Summary

Preparação da amostra usando um método de monocamadas lipídica para estudos cristalográficos eletrônicos

Published: November 20, 2021
doi:

Summary

Monocamadas lipídicas têm sido usadas como base para a formação de cristais proteicos bidimensionais (2D) para estudos estruturais por décadas. Eles são estáveis na interface ar-água e podem servir como um material de suporte fino para imagens eletrônicas. Aqui apresentamos os passos comprovados na preparação de monocamadas lipídicas para estudos biológicos.

Abstract

A cristalografia eletrônica é uma ferramenta poderosa para a determinação da estrutura de alta resolução. Macromoléculas como proteínas solúveis ou membranas podem ser cultivadas em cristais bidimensionais altamente ordenados (2D) em condições favoráveis. A qualidade dos cristais 2D cultivados é crucial para a resolução da reconstrução final via processamento de imagem 2D. Ao longo dos anos, monocamadas lipídicas têm sido usadas como uma camada de suporte para promover a cristalização 2D de proteínas de membrana periférica, bem como proteínas solúveis. Este método também pode ser aplicado à cristalização 2D de proteínas de membrana integral, mas requer uma investigação empírica mais extensa para determinar condições de detergente e diálise para promover o particionamento da monocamadas. Uma monocamada lipídica se forma na interface ar-água de tal forma que os grupos de cabeça lipídica polar permanecem hidratados na fase aquosa e nas cadeias aciíticas não polares, divisória de caudas no ar, quebrando a tensão superficial e achatando a superfície da água. A natureza carregada ou as características químicas distintas dos grupos chefes fornecem afinidade por proteínas em solução, promovendo a vinculação para a formação de matriz 2D. Uma monocamada recém-formada com a matriz 2D pode ser prontamente transferida para um microscópio eletrônico (EM) em uma grade de cobre revestida de carbono usada para levantar e suportar a matriz cristalina. Neste trabalho, descrevemos uma metodologia de monocamadas lipídica para imagens microscópicas de elétrons criogênicos (crio-EM).

Introduction

A difração eletrônica através de cristais 2D ou matrizes helicoidais de proteínas podem alcançar resoluções subnômetros em casos favoráveis1,2,3. De particular interesse são matrizes de proteína de membrana 2D reconstituídas ou cristais em seus ambientes quase nativos1. Como um cristal age como um amplificador de sinal aumentando a intensidade dos fatores estruturais em frequências espaciais específicas, a cristalografia eletrônica permite sondar um alvo com um tamanho menor em altas resoluções, como pequenas moléculas, do que aquelas para crio-EM de uma única partícula. O feixe de elétrons pode ser difracionado por uma matriz 2D ordenada de proteínas, gerando um padrão de difração ou uma imagem de rede, dependendo de onde o plano de imagem é gravado no detector4. As intensidades ditracadas podem então ser extraídas e processadas para reconstruir uma estrutura de projeção 2D do cristal. Os elétrons têm uma seção transversal de dispersão maior do que os raios-X e sua dispersão segue principalmente o modelo rutherford baseado na interação coulomb entre os elétrons e os átomos carregados na molécula5. As espessuras dos cristais de membrana 2D são geralmente inferiores a 100 nm, adequadas para transmissão eletrônica sem dispersão dinâmica ocorrendo dentro da amostra6. Estudos cristalográficos eletrônicos têm se mostrado uma poderosa ferramenta para sondar informações estruturais de alta resolução de proteínas de membrana e interações lipídica-proteínas7,8,9,10,11,12,13,14,15,16,17.

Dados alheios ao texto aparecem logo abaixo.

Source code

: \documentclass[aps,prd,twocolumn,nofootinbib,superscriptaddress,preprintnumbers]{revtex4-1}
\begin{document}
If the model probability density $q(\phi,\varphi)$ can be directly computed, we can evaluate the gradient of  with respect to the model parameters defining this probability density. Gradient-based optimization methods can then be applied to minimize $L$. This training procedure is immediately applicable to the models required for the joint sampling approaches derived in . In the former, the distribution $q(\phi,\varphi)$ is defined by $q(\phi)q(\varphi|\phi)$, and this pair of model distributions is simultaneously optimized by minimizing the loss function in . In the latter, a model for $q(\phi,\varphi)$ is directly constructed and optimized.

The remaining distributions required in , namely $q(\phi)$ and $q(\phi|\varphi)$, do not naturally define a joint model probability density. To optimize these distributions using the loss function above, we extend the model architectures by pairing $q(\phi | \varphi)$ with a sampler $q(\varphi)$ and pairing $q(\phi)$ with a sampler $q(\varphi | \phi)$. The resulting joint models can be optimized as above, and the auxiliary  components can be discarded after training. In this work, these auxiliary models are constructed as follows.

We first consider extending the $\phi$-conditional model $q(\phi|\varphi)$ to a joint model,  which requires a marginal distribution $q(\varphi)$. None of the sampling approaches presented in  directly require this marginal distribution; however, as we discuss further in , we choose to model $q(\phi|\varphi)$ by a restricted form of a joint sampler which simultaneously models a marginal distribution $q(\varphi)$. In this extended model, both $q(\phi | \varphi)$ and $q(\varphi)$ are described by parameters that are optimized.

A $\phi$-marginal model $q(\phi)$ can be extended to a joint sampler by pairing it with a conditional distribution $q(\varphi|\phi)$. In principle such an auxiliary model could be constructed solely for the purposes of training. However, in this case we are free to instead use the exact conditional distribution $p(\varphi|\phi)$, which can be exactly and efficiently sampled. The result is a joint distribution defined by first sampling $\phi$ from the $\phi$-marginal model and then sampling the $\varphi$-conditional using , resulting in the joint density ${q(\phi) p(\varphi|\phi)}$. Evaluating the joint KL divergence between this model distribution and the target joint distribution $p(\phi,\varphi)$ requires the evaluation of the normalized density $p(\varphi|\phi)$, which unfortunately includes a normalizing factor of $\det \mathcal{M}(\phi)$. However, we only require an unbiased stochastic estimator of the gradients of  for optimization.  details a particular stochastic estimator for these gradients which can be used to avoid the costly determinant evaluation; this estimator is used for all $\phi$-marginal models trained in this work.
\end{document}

Uma monocamada lipídica é uma única camada lipídica composta de fosfolipídios densamente embalados em uma interface ar-água6, que pode auxiliar a formação de matriz 2D para proteínas solúveis ou proteínas de membrana periférica18. Dependendo da densidade dos lipídios e de sua pressão lateral, as moléculas lipídicas podem formar uma matriz 2D ordenada na interface ar-água com suas correntes de aciis estendidas ao ar e grupos de cabeça hidrofílicos expostos na solução aquosa1,6,19. O headgroup lipídico pode interagir com proteínas através da interação eletrostática ou pode ser modificado para fornecer uma etiqueta de afinidade para ligar um domínio proteico específico. Por exemplo, os DOGS-NTA-Ni (1,2-dioleoyl-sn -glycero-3-[(N-(5-amino-1-carboxypentyl)imino ácido diacético)succinyl]2- Ni2+) é frequentemente usado na formação de uma monocamada lipídica para ligar as proteínas com uma tag poli-histidina20,21,22. Além disso, a toxina da cólera B pode ligar um pentasacarídeo particular do ganglioside GM1 em uma monocamada lipídica para estudos estruturais23,24. Ancorando as proteínas nos grupos de cabeça lipídicos, a monocamada lipídica pode auxiliar na formação das matrizes 2D que são finas para estudos cristalográficos de alta resolução. A técnica de monocamadas lipídica tem sido usada na cristalografia eletrônica para estudos estruturais de proteínas, tais como streptavidin2,25, anexo V26, cólera toxina27, E. coli gyrase B subunit28, E. coli RNA polymerase25,29,30, carboxysome shell proteins31 e as proteínas capsid do vírus HIV-1 32 e Mol muroneyine leucemia 33. Devido à estabilidade e propriedade química da monocamide lipídica, diferentes aplicações para preparação da amostra foram exploradas para a imagem crio-EM34. No entanto, a otimização será necessária para a formação de matrizes proteicas.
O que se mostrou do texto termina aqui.